Every record that follows needs to be written out again, exactly.

Records excerpted from a collection:
[Start of Attachment]

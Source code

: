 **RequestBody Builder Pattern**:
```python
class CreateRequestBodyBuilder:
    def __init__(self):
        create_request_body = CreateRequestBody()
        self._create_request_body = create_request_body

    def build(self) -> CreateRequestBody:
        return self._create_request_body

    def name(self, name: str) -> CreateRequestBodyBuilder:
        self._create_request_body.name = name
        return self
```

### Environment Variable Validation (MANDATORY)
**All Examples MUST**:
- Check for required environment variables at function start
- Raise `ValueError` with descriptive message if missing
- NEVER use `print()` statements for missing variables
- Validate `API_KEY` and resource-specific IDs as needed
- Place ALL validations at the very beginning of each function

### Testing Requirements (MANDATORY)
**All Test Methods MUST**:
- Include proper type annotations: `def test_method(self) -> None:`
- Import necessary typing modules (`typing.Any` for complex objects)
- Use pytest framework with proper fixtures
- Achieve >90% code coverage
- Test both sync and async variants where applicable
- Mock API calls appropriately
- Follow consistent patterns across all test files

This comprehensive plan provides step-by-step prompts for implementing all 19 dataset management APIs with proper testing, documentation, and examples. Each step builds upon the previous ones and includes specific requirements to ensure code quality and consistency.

[End of Attachment]

*Answer to the exercise*.
Source code

: **RequestBody Builder Pattern**:
```python
class CreateRequestBodyBuilder:
    def __init__(self):
        create_request_body = CreateRequestBody()
        self._create_request_body = create_request_body

    def build(self) -> CreateRequestBody:
        return self._create_request_body

    def name(self, name: str) -> CreateRequestBodyBuilder:
        self._create_request_body.name = name
        return self
```

### Environment Variable Validation (MANDATORY)
**All Examples MUST**:
- Check for required environment variables at function start
- Raise `ValueError` with descriptive message if missing
- NEVER use `print()` statements for missing variables
- Validate `API_KEY` and resource-specific IDs as needed
- Place ALL validations at the very beginning of each function

### Testing Requirements (MANDATORY)
**All Test Methods MUST**:
- Include proper type annotations: `def test_method(self) -> None:`
- Import necessary typing modules (`typing.Any` for complex objects)
- Use pytest framework with proper fixtures
- Achieve >90% code coverage
- Test both sync and async variants where applicable
- Mock API calls appropriately
- Follow consistent patterns across all test files

This comprehensive plan provides step-by-step prompts for implementing all 19 dataset management APIs with proper testing, documentation, and examples. Each step builds upon the previous ones and includes specific requirements to ensure code quality and consistency.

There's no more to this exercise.